Subject
Author Fabrice Aeschbacher
Hi,

(LI-V6.3.0.4290 Firebird 1.5 Classic / linux)

I noticed, using gstat -r, that the total versions / max versions
records for
one table is allways growing. So I started some tests, to try to
understand how ot works:

CREATE TABLE A (
ID INTEGER,
V INTEGER
);

INSERT INTO A ( ID, V ) VALUES ( 1, 0 );
COMMIT;

Then I wrote a little C program that does the following:

connect_to_db();
i = 1;
while (true) {
start_transaction();
sqlexec: UPDATE A SET V = :i WHERE ID = 1;
i++;
commit_transaction();
}

Here is the output of gstat, before the test is started:

A (172)
Primary pointer page: 548, Index root page: 551
Average record length: 9.00, total records: 1
Average version length: 0.00, total versions: 0, max versions: 0
Data pages: 1, data page slots: 1, average fill: 1%

And during the test:

A (172)
Primary pointer page: 548, Index root page: 551
Average record length: 13.00, total records: 1
Average version length: 9.00, total versions: 47528, max versions:
47528
Data pages: 661, data page slots: 661, average fill: 92%

As we can see, the record versions never stops growing.
And the UPDATEs are taking more and more time.
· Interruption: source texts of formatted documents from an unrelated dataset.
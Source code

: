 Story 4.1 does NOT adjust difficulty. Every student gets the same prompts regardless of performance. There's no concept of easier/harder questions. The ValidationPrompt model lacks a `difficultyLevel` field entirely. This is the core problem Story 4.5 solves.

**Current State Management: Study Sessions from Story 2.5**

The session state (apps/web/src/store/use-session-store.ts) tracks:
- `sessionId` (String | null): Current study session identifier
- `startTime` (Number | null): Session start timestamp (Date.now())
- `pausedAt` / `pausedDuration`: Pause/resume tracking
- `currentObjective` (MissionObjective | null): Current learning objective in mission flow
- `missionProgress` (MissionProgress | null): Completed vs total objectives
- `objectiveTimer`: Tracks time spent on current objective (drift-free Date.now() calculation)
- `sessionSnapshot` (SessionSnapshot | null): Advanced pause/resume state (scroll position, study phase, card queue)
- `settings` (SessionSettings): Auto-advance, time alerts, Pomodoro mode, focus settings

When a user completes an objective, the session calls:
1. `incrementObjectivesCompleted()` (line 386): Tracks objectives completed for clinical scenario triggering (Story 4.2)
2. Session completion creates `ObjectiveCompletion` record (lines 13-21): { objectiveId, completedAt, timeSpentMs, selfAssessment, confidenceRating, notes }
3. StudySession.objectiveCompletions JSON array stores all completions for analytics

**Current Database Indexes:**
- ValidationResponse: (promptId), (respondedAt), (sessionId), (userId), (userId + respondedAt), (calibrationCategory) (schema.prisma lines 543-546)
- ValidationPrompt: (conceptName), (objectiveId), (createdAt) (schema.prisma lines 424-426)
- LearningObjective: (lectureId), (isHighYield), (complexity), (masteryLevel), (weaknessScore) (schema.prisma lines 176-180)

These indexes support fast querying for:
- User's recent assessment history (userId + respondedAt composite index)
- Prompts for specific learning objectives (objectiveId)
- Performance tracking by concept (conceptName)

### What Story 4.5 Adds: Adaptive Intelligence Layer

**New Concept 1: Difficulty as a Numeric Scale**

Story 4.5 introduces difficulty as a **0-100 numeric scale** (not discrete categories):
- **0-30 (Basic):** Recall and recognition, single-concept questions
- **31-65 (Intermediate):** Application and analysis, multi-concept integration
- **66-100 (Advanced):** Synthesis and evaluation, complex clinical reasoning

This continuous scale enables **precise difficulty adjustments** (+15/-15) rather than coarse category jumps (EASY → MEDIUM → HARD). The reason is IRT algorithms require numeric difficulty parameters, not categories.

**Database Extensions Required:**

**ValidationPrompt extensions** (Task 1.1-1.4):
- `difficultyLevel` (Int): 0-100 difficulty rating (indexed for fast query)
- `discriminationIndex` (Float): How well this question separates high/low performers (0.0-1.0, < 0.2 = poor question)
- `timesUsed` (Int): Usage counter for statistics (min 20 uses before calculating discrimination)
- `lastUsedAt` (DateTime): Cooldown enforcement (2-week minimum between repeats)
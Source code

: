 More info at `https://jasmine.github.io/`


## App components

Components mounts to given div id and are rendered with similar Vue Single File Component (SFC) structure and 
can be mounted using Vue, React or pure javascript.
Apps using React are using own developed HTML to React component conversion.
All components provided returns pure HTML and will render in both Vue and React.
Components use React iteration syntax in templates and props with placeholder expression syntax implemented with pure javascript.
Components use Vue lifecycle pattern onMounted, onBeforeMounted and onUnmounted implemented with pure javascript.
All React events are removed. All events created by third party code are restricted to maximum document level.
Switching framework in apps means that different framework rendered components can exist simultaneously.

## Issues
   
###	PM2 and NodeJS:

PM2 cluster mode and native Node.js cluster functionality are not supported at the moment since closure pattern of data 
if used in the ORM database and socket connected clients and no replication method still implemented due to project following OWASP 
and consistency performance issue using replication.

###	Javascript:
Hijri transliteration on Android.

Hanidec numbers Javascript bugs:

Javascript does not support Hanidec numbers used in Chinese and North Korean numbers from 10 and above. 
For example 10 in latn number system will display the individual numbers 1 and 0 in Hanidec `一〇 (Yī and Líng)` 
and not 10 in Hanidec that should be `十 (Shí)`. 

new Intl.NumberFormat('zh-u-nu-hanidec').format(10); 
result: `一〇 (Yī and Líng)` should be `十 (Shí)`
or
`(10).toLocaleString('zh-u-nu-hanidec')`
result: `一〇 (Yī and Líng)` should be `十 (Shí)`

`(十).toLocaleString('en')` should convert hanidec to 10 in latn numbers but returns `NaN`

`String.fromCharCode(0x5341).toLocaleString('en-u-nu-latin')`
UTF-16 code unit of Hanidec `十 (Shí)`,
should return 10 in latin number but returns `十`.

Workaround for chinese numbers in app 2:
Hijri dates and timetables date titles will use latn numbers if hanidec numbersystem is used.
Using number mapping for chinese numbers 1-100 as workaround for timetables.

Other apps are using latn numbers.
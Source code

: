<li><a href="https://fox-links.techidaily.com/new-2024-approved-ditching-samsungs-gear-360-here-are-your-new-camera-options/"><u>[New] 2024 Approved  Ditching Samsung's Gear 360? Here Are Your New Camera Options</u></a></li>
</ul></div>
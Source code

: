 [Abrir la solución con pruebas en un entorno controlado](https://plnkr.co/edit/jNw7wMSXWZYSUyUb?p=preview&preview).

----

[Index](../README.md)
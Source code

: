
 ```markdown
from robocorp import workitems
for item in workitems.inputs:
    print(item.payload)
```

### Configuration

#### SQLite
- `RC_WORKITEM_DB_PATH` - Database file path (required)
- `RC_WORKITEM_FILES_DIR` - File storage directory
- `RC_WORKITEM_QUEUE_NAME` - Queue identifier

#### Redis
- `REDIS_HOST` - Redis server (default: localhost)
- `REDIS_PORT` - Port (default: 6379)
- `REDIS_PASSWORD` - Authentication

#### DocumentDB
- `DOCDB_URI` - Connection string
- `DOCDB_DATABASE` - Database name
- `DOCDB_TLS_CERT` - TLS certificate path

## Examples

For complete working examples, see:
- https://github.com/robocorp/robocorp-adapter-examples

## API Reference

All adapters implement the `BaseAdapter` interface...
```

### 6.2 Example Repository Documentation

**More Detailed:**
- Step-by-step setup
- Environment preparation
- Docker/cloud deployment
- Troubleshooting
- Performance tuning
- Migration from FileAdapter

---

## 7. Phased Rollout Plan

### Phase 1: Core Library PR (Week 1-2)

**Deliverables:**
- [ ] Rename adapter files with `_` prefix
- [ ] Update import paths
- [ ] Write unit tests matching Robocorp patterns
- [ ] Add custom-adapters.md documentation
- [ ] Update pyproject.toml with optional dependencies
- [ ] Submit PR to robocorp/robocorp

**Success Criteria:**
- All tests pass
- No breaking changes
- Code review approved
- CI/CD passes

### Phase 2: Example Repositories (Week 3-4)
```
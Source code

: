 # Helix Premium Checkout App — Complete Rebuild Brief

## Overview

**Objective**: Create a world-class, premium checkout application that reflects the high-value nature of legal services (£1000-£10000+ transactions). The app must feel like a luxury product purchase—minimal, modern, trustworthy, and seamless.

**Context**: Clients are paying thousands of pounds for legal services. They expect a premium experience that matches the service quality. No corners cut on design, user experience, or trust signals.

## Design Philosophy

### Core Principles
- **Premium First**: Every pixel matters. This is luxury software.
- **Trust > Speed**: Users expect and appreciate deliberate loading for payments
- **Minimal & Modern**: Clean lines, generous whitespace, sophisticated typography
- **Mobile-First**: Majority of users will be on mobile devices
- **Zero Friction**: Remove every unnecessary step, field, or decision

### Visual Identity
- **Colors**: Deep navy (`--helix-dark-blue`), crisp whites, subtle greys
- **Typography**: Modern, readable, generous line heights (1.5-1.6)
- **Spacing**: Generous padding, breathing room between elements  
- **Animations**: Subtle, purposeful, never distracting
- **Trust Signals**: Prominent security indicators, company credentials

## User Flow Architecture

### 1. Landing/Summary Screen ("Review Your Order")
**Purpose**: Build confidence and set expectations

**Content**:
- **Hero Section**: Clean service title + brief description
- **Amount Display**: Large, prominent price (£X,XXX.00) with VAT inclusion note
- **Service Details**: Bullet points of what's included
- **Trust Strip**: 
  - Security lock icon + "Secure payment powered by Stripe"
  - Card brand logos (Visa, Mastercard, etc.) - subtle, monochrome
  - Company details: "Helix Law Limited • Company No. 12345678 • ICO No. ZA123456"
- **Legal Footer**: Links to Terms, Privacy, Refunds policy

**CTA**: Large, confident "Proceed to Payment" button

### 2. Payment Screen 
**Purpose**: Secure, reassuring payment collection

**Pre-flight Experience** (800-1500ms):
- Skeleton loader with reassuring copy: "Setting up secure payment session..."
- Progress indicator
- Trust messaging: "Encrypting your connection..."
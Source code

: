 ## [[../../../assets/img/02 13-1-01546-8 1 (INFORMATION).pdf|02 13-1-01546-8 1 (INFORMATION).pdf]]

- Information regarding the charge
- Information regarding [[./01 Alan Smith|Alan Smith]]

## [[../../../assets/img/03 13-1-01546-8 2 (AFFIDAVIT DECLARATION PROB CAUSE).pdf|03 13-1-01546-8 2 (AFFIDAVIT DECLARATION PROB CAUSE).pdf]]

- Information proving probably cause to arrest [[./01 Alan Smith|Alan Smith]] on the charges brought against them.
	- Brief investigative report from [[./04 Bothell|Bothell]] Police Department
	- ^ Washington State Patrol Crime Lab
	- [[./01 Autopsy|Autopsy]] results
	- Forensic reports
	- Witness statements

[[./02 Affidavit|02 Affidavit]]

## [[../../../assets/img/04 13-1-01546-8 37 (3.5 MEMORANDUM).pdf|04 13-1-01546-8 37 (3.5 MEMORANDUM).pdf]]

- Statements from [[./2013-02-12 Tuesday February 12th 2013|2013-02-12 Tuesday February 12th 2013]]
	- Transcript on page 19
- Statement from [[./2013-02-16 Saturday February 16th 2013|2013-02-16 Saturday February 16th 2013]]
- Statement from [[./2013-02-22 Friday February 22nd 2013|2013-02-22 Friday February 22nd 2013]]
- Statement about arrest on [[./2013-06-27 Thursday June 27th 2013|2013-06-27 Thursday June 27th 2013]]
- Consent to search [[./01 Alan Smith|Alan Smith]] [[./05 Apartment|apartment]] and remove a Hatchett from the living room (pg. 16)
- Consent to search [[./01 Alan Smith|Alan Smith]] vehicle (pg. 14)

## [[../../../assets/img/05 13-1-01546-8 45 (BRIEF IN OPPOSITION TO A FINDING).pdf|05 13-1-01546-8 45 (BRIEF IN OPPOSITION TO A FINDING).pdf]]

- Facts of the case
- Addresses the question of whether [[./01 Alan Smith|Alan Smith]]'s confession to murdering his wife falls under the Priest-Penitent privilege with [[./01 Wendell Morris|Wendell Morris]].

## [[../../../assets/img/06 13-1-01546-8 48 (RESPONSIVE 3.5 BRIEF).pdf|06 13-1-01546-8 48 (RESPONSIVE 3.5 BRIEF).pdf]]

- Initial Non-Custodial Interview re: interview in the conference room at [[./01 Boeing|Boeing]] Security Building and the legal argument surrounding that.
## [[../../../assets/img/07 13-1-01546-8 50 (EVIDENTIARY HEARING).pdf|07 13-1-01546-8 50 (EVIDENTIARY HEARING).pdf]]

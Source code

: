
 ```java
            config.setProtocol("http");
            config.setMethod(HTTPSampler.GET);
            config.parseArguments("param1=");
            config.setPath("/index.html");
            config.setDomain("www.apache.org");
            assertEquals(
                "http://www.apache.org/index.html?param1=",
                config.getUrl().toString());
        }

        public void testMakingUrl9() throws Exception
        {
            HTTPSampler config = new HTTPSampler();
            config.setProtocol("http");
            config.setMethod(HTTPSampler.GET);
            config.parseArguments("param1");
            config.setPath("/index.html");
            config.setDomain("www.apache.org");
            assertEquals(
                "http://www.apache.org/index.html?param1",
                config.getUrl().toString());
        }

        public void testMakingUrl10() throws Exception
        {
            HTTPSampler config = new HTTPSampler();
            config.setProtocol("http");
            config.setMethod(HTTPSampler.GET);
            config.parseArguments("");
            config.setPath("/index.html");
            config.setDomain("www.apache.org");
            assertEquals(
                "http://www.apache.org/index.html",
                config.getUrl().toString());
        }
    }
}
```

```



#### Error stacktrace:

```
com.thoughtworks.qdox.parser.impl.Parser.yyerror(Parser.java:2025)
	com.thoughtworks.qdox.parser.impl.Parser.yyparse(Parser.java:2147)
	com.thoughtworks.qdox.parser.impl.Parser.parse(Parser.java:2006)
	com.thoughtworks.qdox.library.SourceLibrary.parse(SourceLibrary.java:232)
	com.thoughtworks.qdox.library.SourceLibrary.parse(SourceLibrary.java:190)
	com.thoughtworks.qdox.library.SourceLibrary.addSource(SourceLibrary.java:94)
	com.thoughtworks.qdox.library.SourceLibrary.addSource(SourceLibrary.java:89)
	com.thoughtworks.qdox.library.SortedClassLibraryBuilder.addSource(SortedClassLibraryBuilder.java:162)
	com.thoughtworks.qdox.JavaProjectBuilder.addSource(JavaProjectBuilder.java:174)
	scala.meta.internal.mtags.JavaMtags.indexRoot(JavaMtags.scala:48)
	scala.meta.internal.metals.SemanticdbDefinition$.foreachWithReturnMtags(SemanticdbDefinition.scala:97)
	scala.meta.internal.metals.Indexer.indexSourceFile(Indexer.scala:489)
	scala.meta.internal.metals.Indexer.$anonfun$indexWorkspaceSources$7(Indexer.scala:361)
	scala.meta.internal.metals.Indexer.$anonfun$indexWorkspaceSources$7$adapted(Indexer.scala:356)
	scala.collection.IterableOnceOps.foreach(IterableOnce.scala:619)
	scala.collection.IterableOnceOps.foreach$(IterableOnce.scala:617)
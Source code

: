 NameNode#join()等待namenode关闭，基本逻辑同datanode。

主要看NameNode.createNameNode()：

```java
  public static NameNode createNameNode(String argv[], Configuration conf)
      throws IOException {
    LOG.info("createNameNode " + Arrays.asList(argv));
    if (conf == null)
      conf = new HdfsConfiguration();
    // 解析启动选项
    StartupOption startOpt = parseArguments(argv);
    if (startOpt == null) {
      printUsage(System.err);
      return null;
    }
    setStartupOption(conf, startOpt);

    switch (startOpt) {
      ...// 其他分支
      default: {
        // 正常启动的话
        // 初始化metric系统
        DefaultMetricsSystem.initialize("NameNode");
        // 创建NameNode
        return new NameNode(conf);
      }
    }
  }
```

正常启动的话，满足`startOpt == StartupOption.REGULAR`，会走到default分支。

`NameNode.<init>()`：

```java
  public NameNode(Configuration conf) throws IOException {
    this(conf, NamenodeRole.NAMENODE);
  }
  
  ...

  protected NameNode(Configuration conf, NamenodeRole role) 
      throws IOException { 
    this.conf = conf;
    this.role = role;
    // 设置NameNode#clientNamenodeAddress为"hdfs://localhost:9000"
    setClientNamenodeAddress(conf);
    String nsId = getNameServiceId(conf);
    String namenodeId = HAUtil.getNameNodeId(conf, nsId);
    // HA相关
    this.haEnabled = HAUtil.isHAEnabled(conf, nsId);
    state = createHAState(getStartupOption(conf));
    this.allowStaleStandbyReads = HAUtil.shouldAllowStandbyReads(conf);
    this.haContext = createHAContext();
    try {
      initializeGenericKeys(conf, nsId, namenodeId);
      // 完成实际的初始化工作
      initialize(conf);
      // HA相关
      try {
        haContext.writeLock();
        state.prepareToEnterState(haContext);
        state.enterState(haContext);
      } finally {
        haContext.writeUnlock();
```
When I stop the test program, the number of versions stops growing, but
is not reset.

When I restart the test program, the number of versions is not reset, and
keeps growing.

So the questions:
- How can I prevent this?
- What would be the correct way of building an application that has to
frequently update the same records with different values?


One more remark: when I change the test program and make it
disconnect/reconnect
every 1000 transactions, then the number of versions grows up to 1000,
is reset to 0 after the reconnection (in fact, after the first UPDATE
after the
reconnection), and restarts growing.
Does this mean that I must regularly force a reconnection?